> [Task to complete]: Scan the records beneath this line for the line holding "Whenever you change" and the line holding "## Carbondata Configuration Properties", then transcribe exactly those two and all lines between.

(Listed entries)

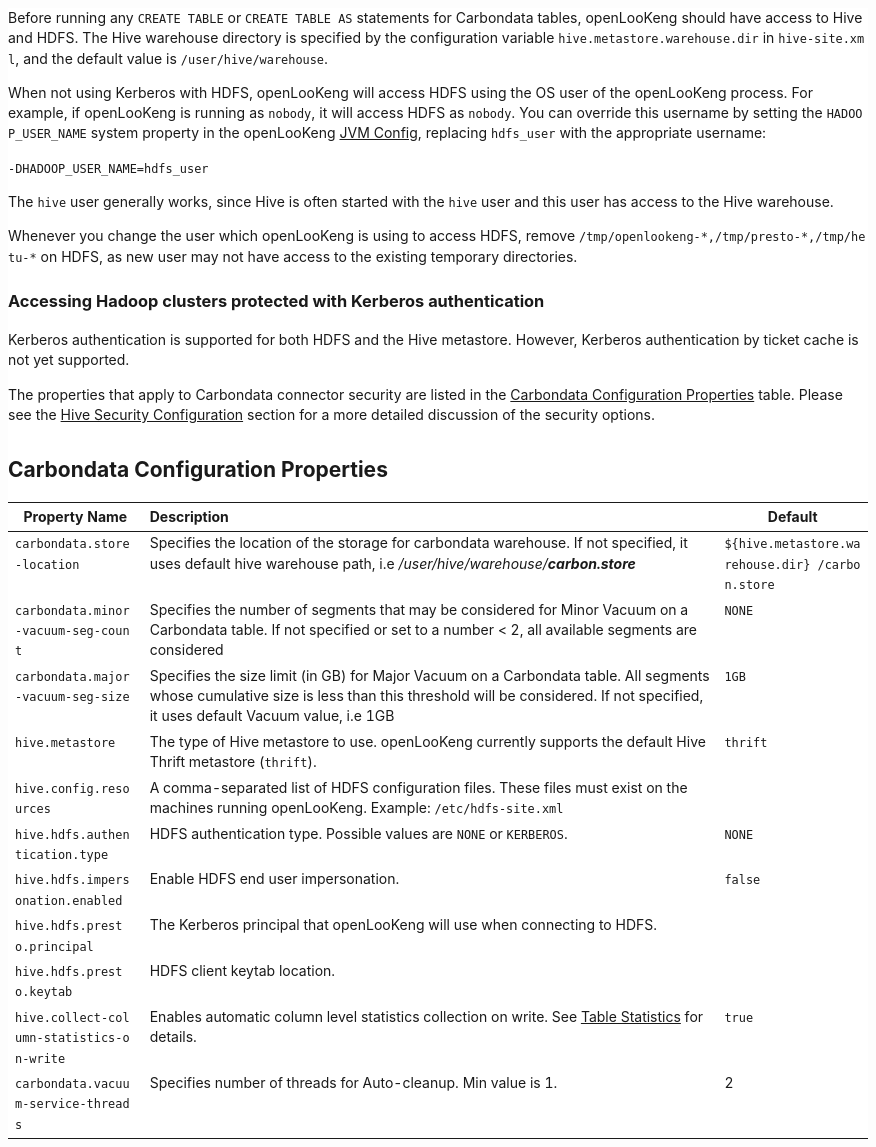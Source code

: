 Before running any `CREATE TABLE` or `CREATE TABLE AS` statements for Carbondata tables, openLooKeng should have access to Hive and HDFS. The Hive warehouse directory is specified by the configuration variable `hive.metastore.warehouse.dir` in `hive-site.xml`, and the default value is `/user/hive/warehouse`.

When not using Kerberos with HDFS, openLooKeng will access HDFS using the OS user of the openLooKeng process. For example, if openLooKeng is running as `nobody`, it will access HDFS as `nobody`. You can override this username by setting the `HADOOP_USER_NAME` system property in the openLooKeng [JVM Config](../installation/deployment.md#jvm-config), replacing `hdfs_user` with the appropriate username:

``` properties
-DHADOOP_USER_NAME=hdfs_user
```

The `hive` user generally works, since Hive is often started with the `hive` user and this user has access to the Hive warehouse.

Whenever you change the user which openLooKeng is using to access HDFS, remove `/tmp/openlookeng-*,/tmp/presto-*,/tmp/hetu-*` on HDFS, as new user may not have access to the existing temporary directories.

### Accessing Hadoop clusters protected with Kerberos authentication

Kerberos authentication is supported for both HDFS and the Hive metastore. However, Kerberos authentication by ticket cache is not yet supported.

The properties that apply to Carbondata connector security are listed in the [Carbondata Configuration Properties](./carbondata.md#carbondata-configuration-properties) table. Please see the [Hive Security Configuration](./hive-security.md) section for a more detailed discussion of the security options.

## Carbondata Configuration Properties

| Property Name                             | Description                                                  | Default                                         |
| ----------------------------------------- | :----------------------------------------------------------- | ----------------------------------------------- |
| `carbondata.store-location`                 | Specifies the location of the storage for carbondata warehouse. If not specified, it uses default hive warehouse path, i.e */user/hive/warehouse/**carbon.store*** | `${hive.metastore.warehouse.dir} /carbon.store` |
| `carbondata.minor-vacuum-seg-count`                 | Specifies the number of segments that may be considered for Minor Vacuum on a Carbondata table. If not specified or set to a number < 2, all available segments are considered | `NONE` |
| `carbondata.major-vacuum-seg-size`                 | Specifies the size limit (in GB) for Major Vacuum on a Carbondata table. All segments whose cumulative size is less than this threshold will be considered. If not specified, it uses default Vacuum value, i.e 1GB | `1GB` |
| `hive.metastore`                          | The type of Hive metastore to use. openLooKeng currently supports the default Hive Thrift metastore (`thrift`). | `thrift`                                        |
| `hive.config.resources`                   | A comma-separated list of HDFS configuration files. These files must exist on the machines running openLooKeng. Example: `/etc/hdfs-site.xml` |                                                 |
| `hive.hdfs.authentication.type`           | HDFS authentication type. Possible values are `NONE` or `KERBEROS`. | `NONE`                                          |
| `hive.hdfs.impersonation.enabled`         | Enable HDFS end user impersonation.                          | `false`                                         |
| `hive.hdfs.presto.principal`              | The Kerberos principal that openLooKeng will use when connecting to HDFS. |                                                 |
| `hive.hdfs.presto.keytab`                 | HDFS client keytab location.                                 |                                                 |
| `hive.collect-column-statistics-on-write` | Enables automatic column level statistics collection on write. See [Table Statistics](./hive.md#table-statistics) for details. | `true`                                          |
| `carbondata.vacuum-service-threads`       | Specifies number of threads for Auto-cleanup. Min value is 1. | 2                                               |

(End Listed entries)

> [Written solution]:
Whenever you change the user which openLooKeng is using to access HDFS, remove `/tmp/openlookeng-*,/tmp/presto-*,/tmp/hetu-*` on HDFS, as new user may not have access to the existing temporary directories.

### Accessing Hadoop clusters protected with Kerberos authentication

Kerberos authentication is supported for both HDFS and the Hive metastore. However, Kerberos authentication by ticket cache is not yet supported.

The properties that apply to Carbondata connector security are listed in the [Carbondata Configuration Properties](./carbondata.md#carbondata-configuration-properties) table. Please see the [Hive Security Configuration](./hive-security.md) section for a more detailed discussion of the security options.

## Carbondata Configuration Properties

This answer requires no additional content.